• _Exercise prompt_
Write out each line from the data below that includes the word "Changelog".

• _Given entries_
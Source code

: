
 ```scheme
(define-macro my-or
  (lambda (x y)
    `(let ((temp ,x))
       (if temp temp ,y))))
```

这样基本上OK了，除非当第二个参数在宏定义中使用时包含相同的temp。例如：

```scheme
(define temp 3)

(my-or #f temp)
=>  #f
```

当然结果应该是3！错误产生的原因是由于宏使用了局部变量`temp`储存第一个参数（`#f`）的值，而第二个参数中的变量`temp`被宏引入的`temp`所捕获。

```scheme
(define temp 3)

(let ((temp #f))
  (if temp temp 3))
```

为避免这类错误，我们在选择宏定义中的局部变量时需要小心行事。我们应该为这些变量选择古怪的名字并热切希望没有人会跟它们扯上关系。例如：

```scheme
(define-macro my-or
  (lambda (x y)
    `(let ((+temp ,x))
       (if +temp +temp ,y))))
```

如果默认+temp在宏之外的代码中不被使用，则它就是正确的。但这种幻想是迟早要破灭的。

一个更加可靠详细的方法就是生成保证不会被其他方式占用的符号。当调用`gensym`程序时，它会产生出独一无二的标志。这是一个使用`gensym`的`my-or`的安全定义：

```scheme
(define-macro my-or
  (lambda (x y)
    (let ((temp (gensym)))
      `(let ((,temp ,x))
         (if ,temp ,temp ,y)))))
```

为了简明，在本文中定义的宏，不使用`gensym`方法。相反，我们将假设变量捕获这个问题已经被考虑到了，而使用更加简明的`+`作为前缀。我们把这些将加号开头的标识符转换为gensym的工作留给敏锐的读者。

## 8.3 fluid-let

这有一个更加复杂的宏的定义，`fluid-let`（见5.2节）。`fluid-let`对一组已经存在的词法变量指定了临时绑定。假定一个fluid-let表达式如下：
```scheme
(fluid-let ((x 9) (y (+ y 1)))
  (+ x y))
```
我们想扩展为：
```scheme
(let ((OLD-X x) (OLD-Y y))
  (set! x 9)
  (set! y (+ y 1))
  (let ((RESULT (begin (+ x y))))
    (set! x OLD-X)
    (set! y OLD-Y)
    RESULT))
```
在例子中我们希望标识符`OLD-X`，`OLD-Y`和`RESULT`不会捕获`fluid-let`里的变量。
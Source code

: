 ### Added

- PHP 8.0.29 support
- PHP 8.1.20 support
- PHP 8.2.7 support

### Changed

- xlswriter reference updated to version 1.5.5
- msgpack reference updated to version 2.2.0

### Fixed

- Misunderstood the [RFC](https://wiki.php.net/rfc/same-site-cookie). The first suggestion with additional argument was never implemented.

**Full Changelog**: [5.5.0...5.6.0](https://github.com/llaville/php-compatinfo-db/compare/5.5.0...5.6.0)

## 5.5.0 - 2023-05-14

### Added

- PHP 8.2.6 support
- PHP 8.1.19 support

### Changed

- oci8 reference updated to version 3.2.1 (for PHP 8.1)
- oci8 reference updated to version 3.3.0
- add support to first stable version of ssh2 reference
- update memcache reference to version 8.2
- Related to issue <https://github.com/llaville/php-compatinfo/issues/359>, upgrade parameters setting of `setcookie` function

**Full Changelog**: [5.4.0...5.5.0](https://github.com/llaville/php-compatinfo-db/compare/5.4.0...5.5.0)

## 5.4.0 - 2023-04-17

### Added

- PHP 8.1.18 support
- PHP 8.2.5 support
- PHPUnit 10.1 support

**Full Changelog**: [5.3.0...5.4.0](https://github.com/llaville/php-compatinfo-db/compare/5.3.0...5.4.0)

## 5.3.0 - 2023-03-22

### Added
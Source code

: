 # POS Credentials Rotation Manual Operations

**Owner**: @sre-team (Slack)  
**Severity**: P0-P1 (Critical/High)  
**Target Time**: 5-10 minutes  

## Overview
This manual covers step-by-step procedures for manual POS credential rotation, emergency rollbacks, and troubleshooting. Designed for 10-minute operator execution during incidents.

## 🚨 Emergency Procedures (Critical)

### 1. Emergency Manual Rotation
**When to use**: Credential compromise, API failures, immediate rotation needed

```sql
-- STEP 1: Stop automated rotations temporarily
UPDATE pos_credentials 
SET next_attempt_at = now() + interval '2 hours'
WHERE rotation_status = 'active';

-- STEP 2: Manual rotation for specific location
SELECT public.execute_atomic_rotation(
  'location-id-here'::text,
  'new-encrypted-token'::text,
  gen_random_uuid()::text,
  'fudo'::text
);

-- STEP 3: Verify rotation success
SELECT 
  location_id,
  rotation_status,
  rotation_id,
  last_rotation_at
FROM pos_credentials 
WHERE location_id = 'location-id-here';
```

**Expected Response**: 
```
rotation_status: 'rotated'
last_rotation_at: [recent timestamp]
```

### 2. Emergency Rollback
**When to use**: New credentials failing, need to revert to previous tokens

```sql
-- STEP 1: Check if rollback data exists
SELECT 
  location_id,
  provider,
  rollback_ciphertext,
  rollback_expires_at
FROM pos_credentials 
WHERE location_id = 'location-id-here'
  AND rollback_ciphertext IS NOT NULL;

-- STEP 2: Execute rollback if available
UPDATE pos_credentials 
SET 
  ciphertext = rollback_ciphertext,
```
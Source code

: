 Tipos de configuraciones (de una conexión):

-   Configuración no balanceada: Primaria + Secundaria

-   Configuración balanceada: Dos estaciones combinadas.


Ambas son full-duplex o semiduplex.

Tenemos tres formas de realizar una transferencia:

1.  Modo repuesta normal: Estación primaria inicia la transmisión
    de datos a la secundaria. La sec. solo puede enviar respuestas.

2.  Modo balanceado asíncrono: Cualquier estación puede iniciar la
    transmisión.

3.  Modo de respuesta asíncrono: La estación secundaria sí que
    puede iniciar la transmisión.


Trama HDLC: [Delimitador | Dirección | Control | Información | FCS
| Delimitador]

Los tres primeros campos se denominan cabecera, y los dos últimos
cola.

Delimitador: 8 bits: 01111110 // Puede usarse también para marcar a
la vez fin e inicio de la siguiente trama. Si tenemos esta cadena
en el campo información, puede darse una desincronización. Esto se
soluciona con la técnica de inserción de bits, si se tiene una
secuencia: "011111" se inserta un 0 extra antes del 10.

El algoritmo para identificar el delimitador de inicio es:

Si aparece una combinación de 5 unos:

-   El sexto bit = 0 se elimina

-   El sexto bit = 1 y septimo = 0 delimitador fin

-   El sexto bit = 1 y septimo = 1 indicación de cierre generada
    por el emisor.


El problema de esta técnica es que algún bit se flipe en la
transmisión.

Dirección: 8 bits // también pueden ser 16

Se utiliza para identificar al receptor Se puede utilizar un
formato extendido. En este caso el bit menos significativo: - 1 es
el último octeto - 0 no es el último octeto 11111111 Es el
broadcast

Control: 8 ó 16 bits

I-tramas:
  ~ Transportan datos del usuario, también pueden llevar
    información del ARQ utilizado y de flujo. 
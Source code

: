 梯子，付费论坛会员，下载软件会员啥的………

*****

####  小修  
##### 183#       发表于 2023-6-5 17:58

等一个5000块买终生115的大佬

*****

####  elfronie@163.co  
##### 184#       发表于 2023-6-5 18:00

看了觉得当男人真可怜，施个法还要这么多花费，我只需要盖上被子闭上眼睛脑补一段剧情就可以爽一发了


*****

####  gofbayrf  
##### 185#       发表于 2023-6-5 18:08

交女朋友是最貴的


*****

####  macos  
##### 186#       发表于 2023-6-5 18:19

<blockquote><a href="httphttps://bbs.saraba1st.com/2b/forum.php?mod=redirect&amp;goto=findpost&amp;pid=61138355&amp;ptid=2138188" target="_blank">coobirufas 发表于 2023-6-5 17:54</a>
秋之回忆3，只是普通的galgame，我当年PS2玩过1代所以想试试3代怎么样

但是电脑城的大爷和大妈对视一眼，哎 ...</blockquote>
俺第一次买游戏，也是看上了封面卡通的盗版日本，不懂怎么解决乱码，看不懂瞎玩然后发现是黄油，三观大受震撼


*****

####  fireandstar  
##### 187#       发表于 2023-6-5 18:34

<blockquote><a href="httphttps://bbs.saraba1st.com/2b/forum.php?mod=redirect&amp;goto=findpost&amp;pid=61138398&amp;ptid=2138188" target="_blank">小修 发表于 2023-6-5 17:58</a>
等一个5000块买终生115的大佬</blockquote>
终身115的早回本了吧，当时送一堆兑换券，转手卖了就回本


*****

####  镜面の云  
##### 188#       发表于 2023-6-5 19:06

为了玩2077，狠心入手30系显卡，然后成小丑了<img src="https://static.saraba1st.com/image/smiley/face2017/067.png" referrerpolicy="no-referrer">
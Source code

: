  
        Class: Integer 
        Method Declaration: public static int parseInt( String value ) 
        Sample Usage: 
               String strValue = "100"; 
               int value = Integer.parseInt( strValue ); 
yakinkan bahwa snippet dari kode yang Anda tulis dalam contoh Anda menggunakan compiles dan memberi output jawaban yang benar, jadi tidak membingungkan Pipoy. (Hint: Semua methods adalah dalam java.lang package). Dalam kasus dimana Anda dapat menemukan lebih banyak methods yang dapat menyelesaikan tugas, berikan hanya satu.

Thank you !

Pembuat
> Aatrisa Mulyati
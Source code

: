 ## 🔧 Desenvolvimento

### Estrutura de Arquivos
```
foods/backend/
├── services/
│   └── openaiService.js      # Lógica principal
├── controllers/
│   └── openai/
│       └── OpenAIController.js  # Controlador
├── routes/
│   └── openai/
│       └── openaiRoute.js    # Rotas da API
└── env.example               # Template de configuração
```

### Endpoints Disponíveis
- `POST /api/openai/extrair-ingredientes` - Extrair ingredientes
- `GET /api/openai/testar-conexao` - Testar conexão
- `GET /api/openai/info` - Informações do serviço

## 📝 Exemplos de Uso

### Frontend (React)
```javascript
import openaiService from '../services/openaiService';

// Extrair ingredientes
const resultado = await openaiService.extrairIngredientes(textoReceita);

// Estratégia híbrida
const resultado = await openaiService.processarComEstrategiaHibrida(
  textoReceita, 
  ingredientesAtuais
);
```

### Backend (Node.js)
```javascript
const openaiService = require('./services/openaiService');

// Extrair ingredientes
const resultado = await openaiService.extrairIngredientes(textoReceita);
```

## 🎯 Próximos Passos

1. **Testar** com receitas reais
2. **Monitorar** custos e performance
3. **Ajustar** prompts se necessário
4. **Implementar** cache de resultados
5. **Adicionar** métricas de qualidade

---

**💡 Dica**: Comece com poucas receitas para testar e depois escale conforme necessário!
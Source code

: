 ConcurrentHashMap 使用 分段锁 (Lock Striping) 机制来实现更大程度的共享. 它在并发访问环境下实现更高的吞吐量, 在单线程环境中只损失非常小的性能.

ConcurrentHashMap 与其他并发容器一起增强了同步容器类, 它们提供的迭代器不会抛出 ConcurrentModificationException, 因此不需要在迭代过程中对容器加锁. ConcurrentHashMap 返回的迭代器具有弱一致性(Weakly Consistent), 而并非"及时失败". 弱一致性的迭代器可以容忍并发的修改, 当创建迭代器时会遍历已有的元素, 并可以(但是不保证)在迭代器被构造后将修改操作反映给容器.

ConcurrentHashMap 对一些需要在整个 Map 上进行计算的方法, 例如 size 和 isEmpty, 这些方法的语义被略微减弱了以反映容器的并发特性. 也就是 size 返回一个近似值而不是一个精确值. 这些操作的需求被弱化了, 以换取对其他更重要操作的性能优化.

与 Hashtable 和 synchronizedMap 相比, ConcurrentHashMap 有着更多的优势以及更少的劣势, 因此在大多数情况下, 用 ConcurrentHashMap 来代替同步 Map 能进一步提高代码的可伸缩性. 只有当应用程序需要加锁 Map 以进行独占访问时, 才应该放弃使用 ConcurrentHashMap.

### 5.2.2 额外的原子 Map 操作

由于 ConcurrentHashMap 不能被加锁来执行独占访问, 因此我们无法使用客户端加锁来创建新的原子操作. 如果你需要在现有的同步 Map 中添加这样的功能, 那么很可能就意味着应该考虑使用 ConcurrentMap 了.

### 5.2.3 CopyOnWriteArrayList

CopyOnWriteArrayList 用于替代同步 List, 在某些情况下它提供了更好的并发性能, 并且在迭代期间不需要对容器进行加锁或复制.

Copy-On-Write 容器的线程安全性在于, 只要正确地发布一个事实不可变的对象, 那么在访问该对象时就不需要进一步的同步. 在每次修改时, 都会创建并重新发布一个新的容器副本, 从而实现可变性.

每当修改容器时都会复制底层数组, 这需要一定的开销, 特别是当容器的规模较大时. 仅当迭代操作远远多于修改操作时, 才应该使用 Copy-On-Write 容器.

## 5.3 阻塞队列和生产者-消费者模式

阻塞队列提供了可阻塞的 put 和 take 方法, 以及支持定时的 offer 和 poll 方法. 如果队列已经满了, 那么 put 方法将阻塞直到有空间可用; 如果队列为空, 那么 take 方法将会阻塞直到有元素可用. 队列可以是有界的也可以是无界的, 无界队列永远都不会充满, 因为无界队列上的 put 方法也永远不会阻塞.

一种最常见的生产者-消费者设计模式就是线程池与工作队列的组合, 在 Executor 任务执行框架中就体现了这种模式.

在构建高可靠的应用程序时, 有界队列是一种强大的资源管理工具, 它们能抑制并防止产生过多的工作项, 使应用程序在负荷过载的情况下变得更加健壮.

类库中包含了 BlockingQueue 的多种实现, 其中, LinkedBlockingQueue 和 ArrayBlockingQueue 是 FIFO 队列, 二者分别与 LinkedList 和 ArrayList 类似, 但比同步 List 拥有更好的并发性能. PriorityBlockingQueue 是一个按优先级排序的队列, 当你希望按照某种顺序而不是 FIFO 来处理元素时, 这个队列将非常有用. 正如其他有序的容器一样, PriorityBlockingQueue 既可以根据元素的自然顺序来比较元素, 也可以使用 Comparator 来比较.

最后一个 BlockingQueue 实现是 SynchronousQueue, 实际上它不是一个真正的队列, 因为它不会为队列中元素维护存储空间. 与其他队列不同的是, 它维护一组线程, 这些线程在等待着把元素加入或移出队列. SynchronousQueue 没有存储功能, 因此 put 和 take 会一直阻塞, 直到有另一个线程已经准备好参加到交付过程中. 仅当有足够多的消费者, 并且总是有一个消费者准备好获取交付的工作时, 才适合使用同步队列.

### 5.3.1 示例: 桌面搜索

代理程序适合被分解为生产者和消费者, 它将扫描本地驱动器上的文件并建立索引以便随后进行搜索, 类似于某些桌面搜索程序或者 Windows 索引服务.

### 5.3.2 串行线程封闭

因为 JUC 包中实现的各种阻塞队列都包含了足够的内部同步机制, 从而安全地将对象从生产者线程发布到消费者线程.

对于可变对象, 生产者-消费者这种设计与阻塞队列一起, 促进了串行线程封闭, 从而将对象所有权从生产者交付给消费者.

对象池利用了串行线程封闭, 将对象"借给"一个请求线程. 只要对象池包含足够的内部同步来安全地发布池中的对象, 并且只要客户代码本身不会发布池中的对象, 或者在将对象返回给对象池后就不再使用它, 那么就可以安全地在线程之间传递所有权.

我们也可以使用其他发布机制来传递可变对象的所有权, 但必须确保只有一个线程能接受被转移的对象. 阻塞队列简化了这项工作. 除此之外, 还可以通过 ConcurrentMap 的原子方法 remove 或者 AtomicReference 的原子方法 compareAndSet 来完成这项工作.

• _Response to the task_
**Full Changelog**: [5.5.0...5.6.0](https://github.com/llaville/php-compatinfo-db/compare/5.5.0...5.6.0)
**Full Changelog**: [5.4.0...5.5.0](https://github.com/llaville/php-compatinfo-db/compare/5.4.0...5.5.0)
**Full Changelog**: [5.3.0...5.4.0](https://github.com/llaville/php-compatinfo-db/compare/5.3.0...5.4.0)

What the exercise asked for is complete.